A Exposição Agropecuária do Crato (Expocrato), no Cariri, recebe milhares de visitantes no Parque Pedro Felício Cavalcanti até o próximo domingo (19). A programação inclui artesanato, exposição de animais e feira gastronômica. A expectativa é de movimentar cerca de R$ 150 milhões, superando o valor arrecadado em 2025.
Exposição de animais: 3 mil exemplares em destaque
Nos pavilhões, há bovinos, ovinos, caprinos, equinos e aves, que retornaram ao espaço depois de alguns anos. São cerca de 3 mil animais expostos. "A gente tem animais de vários estados do Nordeste, com exceção do Maranhão e de Sergipe. Houve um crescimento, 95% do pavilhão superior do parque foi lotado. Hoje tem um número de animais que há muitos anos a gente não tinha, tudo foi preenchido. Em torno de 3 mil animais, e muitos já saíram em vendas realizadas. A feira está um sucesso de vendas e de leilões", explica o coordenador agropecuário da Expocrato, Gonzaga Melo.

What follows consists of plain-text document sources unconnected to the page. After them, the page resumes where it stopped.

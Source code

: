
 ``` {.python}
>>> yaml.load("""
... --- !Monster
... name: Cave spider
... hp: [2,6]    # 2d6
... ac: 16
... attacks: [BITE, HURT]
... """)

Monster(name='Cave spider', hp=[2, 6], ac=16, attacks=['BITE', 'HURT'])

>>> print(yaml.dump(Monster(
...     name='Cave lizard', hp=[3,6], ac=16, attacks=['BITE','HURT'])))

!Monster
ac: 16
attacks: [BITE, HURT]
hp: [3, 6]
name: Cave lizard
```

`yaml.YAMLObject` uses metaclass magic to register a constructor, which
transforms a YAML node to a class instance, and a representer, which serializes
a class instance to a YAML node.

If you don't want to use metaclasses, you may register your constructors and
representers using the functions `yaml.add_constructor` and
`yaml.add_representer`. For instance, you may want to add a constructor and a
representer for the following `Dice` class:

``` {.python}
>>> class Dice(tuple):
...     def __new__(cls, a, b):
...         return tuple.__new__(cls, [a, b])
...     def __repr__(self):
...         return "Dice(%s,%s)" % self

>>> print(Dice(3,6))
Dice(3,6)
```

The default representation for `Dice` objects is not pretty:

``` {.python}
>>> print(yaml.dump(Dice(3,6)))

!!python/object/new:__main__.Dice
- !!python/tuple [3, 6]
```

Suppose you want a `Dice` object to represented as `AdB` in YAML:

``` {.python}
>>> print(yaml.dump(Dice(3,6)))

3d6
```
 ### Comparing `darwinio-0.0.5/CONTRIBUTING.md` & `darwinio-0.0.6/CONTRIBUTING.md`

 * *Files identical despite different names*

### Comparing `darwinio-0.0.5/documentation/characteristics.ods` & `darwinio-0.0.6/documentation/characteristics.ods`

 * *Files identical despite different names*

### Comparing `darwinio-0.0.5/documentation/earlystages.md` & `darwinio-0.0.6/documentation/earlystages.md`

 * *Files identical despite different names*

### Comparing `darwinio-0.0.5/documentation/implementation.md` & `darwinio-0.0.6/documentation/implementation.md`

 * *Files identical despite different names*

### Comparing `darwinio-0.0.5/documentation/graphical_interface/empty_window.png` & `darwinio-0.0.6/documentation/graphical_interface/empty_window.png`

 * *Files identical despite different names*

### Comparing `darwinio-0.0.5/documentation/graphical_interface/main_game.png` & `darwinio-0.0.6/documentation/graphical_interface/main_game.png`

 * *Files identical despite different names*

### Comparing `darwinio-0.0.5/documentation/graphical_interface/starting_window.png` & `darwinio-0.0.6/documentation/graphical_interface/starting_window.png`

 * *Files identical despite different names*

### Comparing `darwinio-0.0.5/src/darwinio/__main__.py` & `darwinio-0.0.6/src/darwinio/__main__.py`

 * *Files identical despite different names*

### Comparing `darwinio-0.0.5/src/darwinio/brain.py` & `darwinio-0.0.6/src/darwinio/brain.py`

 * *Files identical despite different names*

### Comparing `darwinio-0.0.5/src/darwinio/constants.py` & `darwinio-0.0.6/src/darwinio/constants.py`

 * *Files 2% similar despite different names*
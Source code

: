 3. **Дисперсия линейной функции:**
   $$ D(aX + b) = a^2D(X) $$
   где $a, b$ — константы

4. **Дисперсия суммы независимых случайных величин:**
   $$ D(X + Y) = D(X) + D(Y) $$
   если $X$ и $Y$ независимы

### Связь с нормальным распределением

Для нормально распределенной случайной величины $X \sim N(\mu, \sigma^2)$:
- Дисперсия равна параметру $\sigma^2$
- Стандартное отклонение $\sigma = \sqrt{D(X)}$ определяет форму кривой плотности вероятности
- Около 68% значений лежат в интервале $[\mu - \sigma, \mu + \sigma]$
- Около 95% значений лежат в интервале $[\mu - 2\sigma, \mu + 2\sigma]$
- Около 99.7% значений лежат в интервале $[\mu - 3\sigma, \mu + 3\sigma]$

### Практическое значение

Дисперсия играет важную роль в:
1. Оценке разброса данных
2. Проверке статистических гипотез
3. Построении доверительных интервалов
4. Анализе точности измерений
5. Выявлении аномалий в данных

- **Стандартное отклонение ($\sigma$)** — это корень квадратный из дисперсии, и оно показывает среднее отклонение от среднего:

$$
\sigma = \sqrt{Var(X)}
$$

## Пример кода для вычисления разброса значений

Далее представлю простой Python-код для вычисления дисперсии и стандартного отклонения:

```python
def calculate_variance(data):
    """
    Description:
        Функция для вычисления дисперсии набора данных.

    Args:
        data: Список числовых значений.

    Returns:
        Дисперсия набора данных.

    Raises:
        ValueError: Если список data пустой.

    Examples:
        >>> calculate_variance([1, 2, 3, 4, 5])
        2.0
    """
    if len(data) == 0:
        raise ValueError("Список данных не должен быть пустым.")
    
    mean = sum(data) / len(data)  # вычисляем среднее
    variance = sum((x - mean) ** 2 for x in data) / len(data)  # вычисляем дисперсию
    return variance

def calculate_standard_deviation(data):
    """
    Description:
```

Passeio em família: pôneis encantam crianças
O policial militar Celso Moreira, morador do Crato, aproveitou os primeiros dias da exposição para trazer os filhos de 2 e 3 anos. "Todo ano a gente vem, eles ficam muito ansiosos, principalmente para essa volta aí no pônei, é o que eles mais gostam. Pelo menos há dois meses eles perguntam quando ia ser. O mais velho acordou seis horas da manhã já perguntando que horas a gente vinha. Eles estão realizando aí o sonho. A gente vem só pra passear com eles", comenta Moreira.
Novos animais silvestres no Santuário de Répteis
Outro espaço que atrai o público é o Santuário de Répteis e Companhia, com cobras, jacarés, lagartos, tartarugas e outras atrações. São 15 espécies expostas. Este ano, três animais silvestres estão entre os destaques: a coruja suindara (conhecida como rasga-mortalha), o urubu-rei (apelidado de Zeca Urubu) e o jacaré-coroa. O urubu-rei atinge até 3 metros de comprimento e vive cerca de 30 anos; o exemplar em exposição tem 4 anos. O jacaré-coroa é uma das menores espécies do Brasil, com aproximadamente um metro e meio de comprimento, e é muito agressivo. O espaço funciona de 10h30 às 22h até domingo. "Está muito movimentado, principalmente as crianças que têm gostado bastante para perderem o medo de interagir, principalmente com as cobras. E criança de até quatro anos não paga", explica um dos organizadores, o estudante de veterinária Davi de Castro.
Artesanato: vitrine para artesãs locais
O artesanato também marca presença, com peças de xilogravura, crochê e outros estilos. Inês Irineuda, artesã desde os 13 anos, representa a associação de Antonina do Norte. "É um trabalho brilhante, são mãos que transformam e brilham as casas de todos. A gente segue em frente para passar para as próximas gerações. E aqui a gente tem a oportunidade de mostrar um pouco do nosso trabalho. Estou aqui com orgulho, representando a associação, há quatro anos, aqui dentro desse espaço na exposição", fala Inês, emocionada.